***** RECORDS FOR PROCESSING *****

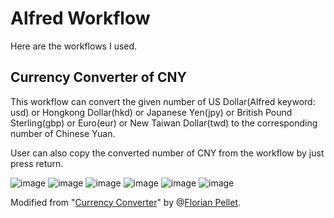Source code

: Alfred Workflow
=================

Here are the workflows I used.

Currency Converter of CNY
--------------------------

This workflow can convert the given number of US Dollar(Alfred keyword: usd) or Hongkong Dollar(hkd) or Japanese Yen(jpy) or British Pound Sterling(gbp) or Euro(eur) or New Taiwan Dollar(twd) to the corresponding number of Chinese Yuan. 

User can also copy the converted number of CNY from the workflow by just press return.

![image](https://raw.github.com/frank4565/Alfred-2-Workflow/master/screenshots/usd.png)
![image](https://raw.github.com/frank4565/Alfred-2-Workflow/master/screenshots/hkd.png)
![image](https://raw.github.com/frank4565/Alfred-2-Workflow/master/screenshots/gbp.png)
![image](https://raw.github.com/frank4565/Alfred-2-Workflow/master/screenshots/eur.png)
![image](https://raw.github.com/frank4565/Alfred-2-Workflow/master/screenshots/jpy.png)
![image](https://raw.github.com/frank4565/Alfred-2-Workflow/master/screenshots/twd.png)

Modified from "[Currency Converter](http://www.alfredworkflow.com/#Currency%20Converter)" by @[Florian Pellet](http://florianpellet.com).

*****
***** RECORDS FOR PROCESSING *****

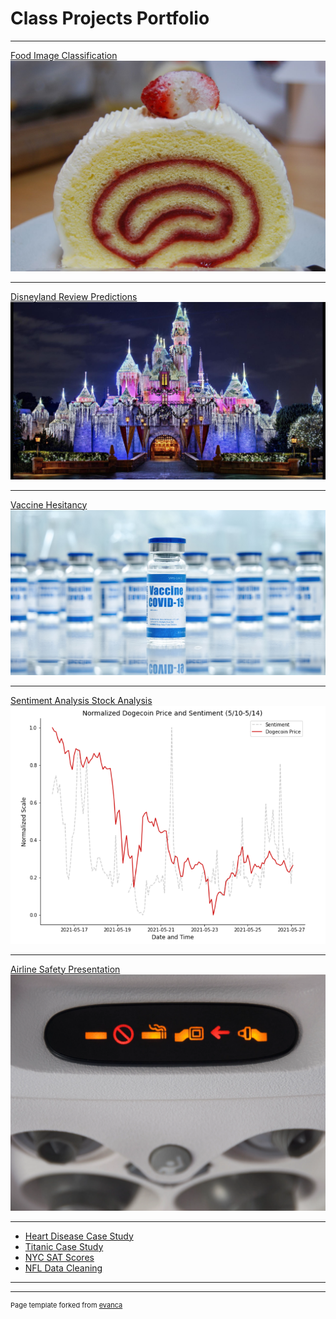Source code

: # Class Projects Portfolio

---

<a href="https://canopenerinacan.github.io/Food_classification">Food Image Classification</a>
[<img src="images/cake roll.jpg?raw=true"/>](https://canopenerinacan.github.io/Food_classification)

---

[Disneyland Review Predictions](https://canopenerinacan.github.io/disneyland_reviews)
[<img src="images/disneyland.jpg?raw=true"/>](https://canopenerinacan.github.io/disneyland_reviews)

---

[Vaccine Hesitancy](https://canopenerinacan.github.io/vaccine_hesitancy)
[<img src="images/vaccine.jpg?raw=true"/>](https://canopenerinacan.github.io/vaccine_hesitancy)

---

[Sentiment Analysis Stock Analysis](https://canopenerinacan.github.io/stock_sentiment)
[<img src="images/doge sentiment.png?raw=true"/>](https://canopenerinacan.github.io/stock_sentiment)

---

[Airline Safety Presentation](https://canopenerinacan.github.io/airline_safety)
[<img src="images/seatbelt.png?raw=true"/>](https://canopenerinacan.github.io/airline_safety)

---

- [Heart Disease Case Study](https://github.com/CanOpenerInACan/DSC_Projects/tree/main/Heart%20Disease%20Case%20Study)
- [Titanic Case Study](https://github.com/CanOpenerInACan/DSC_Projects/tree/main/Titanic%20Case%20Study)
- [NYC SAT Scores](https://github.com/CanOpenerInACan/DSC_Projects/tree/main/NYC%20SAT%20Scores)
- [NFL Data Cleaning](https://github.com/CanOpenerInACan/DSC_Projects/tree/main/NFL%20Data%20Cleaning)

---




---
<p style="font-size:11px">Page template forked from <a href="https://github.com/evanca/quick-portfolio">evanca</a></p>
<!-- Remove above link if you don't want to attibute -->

*****

** EXERCISE PROMPT **
Start with the line above that contains "- [Titanic Case" and stop after the line that contains "<!-- Remove above". Output those lines exactly, and only those.

** FINAL ANSWER **
- [Titanic Case Study](https://github.com/CanOpenerInACan/DSC_Projects/tree/main/Titanic%20Case%20Study)
- [NYC SAT Scores](https://github.com/CanOpenerInACan/DSC_Projects/tree/main/NYC%20SAT%20Scores)
- [NFL Data Cleaning](https://github.com/CanOpenerInACan/DSC_Projects/tree/main/NFL%20Data%20Cleaning)

---




---
<p style="font-size:11px">Page template forked from <a href="https://github.com/evanca/quick-portfolio">evanca</a></p>
<!-- Remove above link if you don't want to attibute -->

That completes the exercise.